Will soaring inflation result in a back-to-back rate hike?

With inflation still proving problematic the Bank of England are predicted to introduce another interest rate increase to try and tackle the ongoing issue at this month’s meeting. It is expected by economists and financial markets that the decision to hike rates is looking almost certain amid growing concern over the pressure on households and living costs. It would be the first time the bank has announced a back-to-back rate hike since 2004.

Interest rates are being hiked to try and tackle soaring inflation which has risen 5.4% in December, reaching its highest in almost 30 years. Interest rates are expected to move from 0.25% to 0.5% in response to December’s figures.
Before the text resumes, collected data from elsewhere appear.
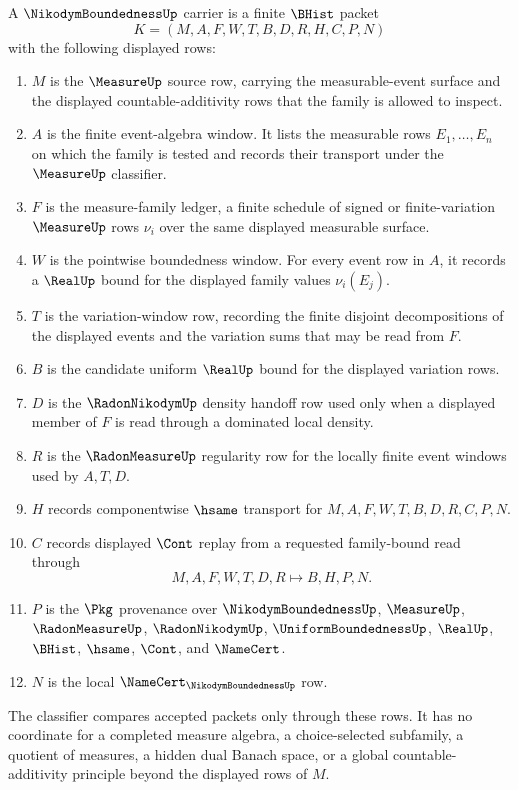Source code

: \begin{definition}
\label{def:nikodym-boundedness-carrier}
A $\NikodymBoundednessUp$ carrier is a finite $\BHist$ packet
$$
K=(M,A,F,W,T,B,D,R,H,C,P,N)
$$
with the following displayed rows:
\begin{enumerate}
\item $M$ is the $\MeasureUp$ source row, carrying the measurable-event surface and the displayed countable-additivity rows that the family is allowed to inspect.
\item $A$ is the finite event-algebra window. It lists the measurable rows $E_1,\ldots,E_n$ on which the family is tested and records their transport under the $\MeasureUp$ classifier.
\item $F$ is the measure-family ledger, a finite schedule of signed or finite-variation $\MeasureUp$ rows $\nu_i$ over the same displayed measurable surface.
\item $W$ is the pointwise boundedness window. For every event row in $A$, it records a $\RealUp$ bound for the displayed family values $\nu_i(E_j)$.
\item $T$ is the variation-window row, recording the finite disjoint decompositions of the displayed events and the variation sums that may be read from $F$.
\item $B$ is the candidate uniform $\RealUp$ bound for the displayed variation rows.
\item $D$ is the $\RadonNikodymUp$ density handoff row used only when a displayed member of $F$ is read through a dominated local density.
\item $R$ is the $\RadonMeasureUp$ regularity row for the locally finite event windows used by $A,T,D$.
\item $H$ records componentwise $\hsame$ transport for $M,A,F,W,T,B,D,R,C,P,N$.
\item $C$ records displayed $\Cont$ replay from a requested family-bound read through
$$
M,A,F,W,T,D,R \longmapsto B,H,P,N .
$$
\item $P$ is the $\Pkg$ provenance over $\NikodymBoundednessUp$, $\MeasureUp$, $\RadonMeasureUp$, $\RadonNikodymUp$, $\UniformBoundednessUp$, $\RealUp$, $\BHist$, $\hsame$, $\Cont$, and $\NameCert$.
\item $N$ is the local $\NameCert_{\NikodymBoundednessUp}$ row.
\end{enumerate}
The classifier compares accepted packets only through these rows. It has no coordinate for a completed measure algebra, a choice-selected subfamily, a quotient of measures, a hidden dual Banach space, or a global countable-additivity principle beyond the displayed rows of $M$.
\end{definition}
The MPC are expected to confirm the start of (passive) quantitative tightening (QT) with reinvestments dropping out of the Bank's balance sheet from next week onwards. This will be the first time ever that the Bank has embarked on QT.

The GBP has been trading above 1.20 in anticipation of this. Higher interest rates are usually supportive for the pound and indicates that UK inflation is likely to remain elevated above 2.0% for some time.

Meanwhile expectations of the ECB meeting signal no move on tackling their inflation as they have laid out plans to continue asset purchases this year and indicated that an increase in interest rates is highly unlikely. Despite no signals of a rate hike markets are pricing in the prediction of one hike before the end of the year as the Eurozone tempers inflation.